• _EXERCISE DETAILS_:
Exact wording is required for every entry; transcribe all of them and leave the images out.

• _EXTRACTED ENTRIES_:

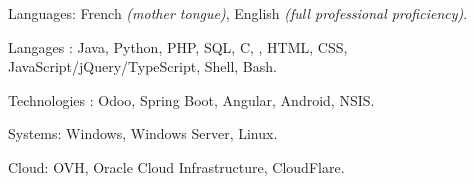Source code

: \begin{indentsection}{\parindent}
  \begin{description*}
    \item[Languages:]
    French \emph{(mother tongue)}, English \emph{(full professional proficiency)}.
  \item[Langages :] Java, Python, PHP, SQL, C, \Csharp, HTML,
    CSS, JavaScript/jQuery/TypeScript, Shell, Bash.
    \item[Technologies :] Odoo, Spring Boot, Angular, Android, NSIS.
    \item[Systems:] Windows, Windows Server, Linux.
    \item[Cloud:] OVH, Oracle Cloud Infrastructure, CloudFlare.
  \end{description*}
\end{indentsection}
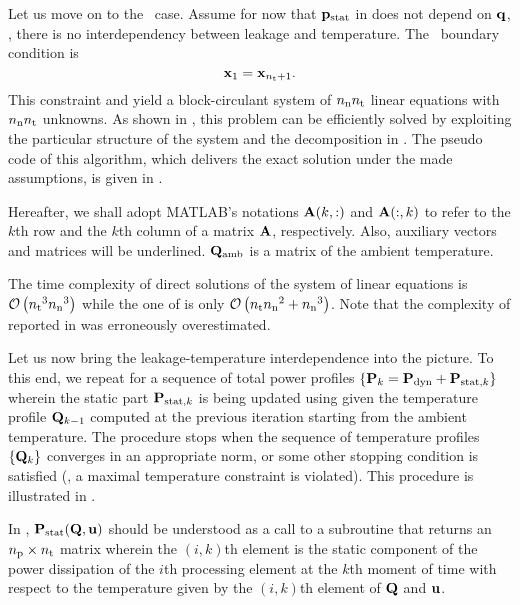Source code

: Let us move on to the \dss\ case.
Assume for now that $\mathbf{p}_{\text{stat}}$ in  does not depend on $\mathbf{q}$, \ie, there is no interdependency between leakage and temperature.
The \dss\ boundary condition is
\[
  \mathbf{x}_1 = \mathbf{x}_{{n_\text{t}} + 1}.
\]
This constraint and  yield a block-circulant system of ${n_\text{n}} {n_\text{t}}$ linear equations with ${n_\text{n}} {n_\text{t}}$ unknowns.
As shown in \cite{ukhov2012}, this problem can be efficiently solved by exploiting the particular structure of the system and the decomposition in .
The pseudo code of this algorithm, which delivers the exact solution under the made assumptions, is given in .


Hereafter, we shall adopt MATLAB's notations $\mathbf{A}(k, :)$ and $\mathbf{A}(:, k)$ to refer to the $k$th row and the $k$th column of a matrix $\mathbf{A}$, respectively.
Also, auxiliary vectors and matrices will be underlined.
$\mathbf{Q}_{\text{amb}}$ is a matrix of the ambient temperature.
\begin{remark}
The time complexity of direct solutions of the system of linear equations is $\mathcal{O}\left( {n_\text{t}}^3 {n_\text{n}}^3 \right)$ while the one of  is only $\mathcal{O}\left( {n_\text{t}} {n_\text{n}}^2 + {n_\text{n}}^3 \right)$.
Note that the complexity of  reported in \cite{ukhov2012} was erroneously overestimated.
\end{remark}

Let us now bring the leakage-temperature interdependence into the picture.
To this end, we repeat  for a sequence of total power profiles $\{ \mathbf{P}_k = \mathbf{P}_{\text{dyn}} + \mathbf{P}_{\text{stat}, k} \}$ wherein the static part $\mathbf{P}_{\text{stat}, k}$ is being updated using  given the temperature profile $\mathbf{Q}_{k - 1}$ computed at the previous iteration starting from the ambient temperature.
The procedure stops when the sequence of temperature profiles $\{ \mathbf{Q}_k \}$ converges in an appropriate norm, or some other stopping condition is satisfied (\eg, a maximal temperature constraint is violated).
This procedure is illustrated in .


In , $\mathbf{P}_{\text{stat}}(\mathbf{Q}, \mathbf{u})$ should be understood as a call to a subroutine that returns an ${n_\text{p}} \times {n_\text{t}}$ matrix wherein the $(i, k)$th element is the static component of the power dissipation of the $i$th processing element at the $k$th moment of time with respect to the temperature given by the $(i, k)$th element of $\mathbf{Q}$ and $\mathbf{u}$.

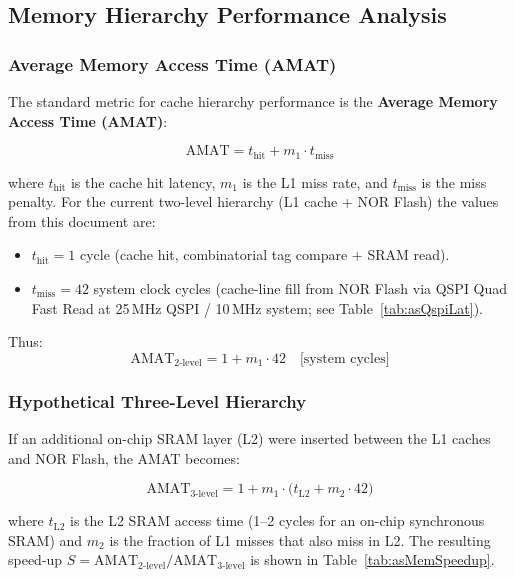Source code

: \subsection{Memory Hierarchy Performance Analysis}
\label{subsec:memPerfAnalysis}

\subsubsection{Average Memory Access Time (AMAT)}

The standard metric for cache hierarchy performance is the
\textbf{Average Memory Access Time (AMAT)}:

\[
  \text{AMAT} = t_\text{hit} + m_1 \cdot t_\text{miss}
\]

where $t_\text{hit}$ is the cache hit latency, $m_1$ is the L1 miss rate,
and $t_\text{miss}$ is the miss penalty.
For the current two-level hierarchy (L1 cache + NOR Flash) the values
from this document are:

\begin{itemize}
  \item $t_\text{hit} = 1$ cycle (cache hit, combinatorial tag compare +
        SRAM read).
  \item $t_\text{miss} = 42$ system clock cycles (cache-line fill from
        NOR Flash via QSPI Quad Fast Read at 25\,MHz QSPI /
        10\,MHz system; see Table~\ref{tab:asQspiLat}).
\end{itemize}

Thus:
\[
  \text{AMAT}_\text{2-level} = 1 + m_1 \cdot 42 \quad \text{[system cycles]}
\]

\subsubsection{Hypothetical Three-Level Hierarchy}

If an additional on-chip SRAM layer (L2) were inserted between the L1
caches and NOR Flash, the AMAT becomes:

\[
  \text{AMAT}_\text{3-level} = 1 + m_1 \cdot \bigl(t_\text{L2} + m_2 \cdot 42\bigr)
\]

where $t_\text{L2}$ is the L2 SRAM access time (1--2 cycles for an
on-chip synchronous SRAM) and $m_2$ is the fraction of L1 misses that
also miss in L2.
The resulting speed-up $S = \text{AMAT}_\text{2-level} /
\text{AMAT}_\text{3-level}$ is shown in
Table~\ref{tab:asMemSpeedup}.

• _OUTPUT BELOW_:
Source code

: \begin{indentsection}{\parindent}
  \begin{description*}
    \item[Languages:]
    French \emph{(mother tongue)}, English \emph{(full professional proficiency)}.
  \item[Langages :] Java, Python, PHP, SQL, C, \Csharp, HTML,
    CSS, JavaScript/jQuery/TypeScript, Shell, Bash.
    \item[Technologies :] Odoo, Spring Boot, Angular, Android, NSIS.
    \item[Systems:] Windows, Windows Server, Linux.
    \item[Cloud:] OVH, Oracle Cloud Infrastructure, CloudFlare.
  \end{description*}
\end{indentsection}
Source code

: Let us move on to the \dss\ case.
Assume for now that $\mathbf{p}_{\text{stat}}$ in  does not depend on $\mathbf{q}$, \ie, there is no interdependency between leakage and temperature.
The \dss\ boundary condition is
\[
  \mathbf{x}_1 = \mathbf{x}_{{n_\text{t}} + 1}.
\]
This constraint and  yield a block-circulant system of ${n_\text{n}} {n_\text{t}}$ linear equations with ${n_\text{n}} {n_\text{t}}$ unknowns.
As shown in \cite{ukhov2012}, this problem can be efficiently solved by exploiting the particular structure of the system and the decomposition in .
The pseudo code of this algorithm, which delivers the exact solution under the made assumptions, is given in .


Hereafter, we shall adopt MATLAB's notations $\mathbf{A}(k, :)$ and $\mathbf{A}(:, k)$ to refer to the $k$th row and the $k$th column of a matrix $\mathbf{A}$, respectively.
Also, auxiliary vectors and matrices will be underlined.
$\mathbf{Q}_{\text{amb}}$ is a matrix of the ambient temperature.
\begin{remark}
The time complexity of direct solutions of the system of linear equations is $\mathcal{O}\left( {n_\text{t}}^3 {n_\text{n}}^3 \right)$ while the one of  is only $\mathcal{O}\left( {n_\text{t}} {n_\text{n}}^2 + {n_\text{n}}^3 \right)$.
Note that the complexity of  reported in \cite{ukhov2012} was erroneously overestimated.
\end{remark}

Let us now bring the leakage-temperature interdependence into the picture.
To this end, we repeat  for a sequence of total power profiles $\{ \mathbf{P}_k = \mathbf{P}_{\text{dyn}} + \mathbf{P}_{\text{stat}, k} \}$ wherein the static part $\mathbf{P}_{\text{stat}, k}$ is being updated using  given the temperature profile $\mathbf{Q}_{k - 1}$ computed at the previous iteration starting from the ambient temperature.
The procedure stops when the sequence of temperature profiles $\{ \mathbf{Q}_k \}$ converges in an appropriate norm, or some other stopping condition is satisfied (\eg, a maximal temperature constraint is violated).
This procedure is illustrated in .


In , $\mathbf{P}_{\text{stat}}(\mathbf{Q}, \mathbf{u})$ should be understood as a call to a subroutine that returns an ${n_\text{p}} \times {n_\text{t}}$ matrix wherein the $(i, k)$th element is the static component of the power dissipation of the $i$th processing element at the $k$th moment of time with respect to the temperature given by the $(i, k)$th element of $\mathbf{Q}$ and $\mathbf{u}$.

Source code

: \subsection{Memory Hierarchy Performance Analysis}
\label{subsec:memPerfAnalysis}

\subsubsection{Average Memory Access Time (AMAT)}

The standard metric for cache hierarchy performance is the
\textbf{Average Memory Access Time (AMAT)}:

\[
  \text{AMAT} = t_\text{hit} + m_1 \cdot t_\text{miss}
\]

where $t_\text{hit}$ is the cache hit latency, $m_1$ is the L1 miss rate,
and $t_\text{miss}$ is the miss penalty.
For the current two-level hierarchy (L1 cache + NOR Flash) the values
from this document are:

\begin{itemize}
  \item $t_\text{hit} = 1$ cycle (cache hit, combinatorial tag compare +
        SRAM read).
  \item $t_\text{miss} = 42$ system clock cycles (cache-line fill from
        NOR Flash via QSPI Quad Fast Read at 25\,MHz QSPI /
        10\,MHz system; see Table~\ref{tab:asQspiLat}).
\end{itemize}

Thus:
\[
  \text{AMAT}_\text{2-level} = 1 + m_1 \cdot 42 \quad \text{[system cycles]}
\]

\subsubsection{Hypothetical Three-Level Hierarchy}

If an additional on-chip SRAM layer (L2) were inserted between the L1
caches and NOR Flash, the AMAT becomes:

\[
  \text{AMAT}_\text{3-level} = 1 + m_1 \cdot \bigl(t_\text{L2} + m_2 \cdot 42\bigr)
\]

where $t_\text{L2}$ is the L2 SRAM access time (1--2 cycles for an
on-chip synchronous SRAM) and $m_2$ is the fraction of L1 misses that
also miss in L2.
The resulting speed-up $S = \text{AMAT}_\text{2-level} /
\text{AMAT}_\text{3-level}$ is shown in
Table~\ref{tab:asMemSpeedup}.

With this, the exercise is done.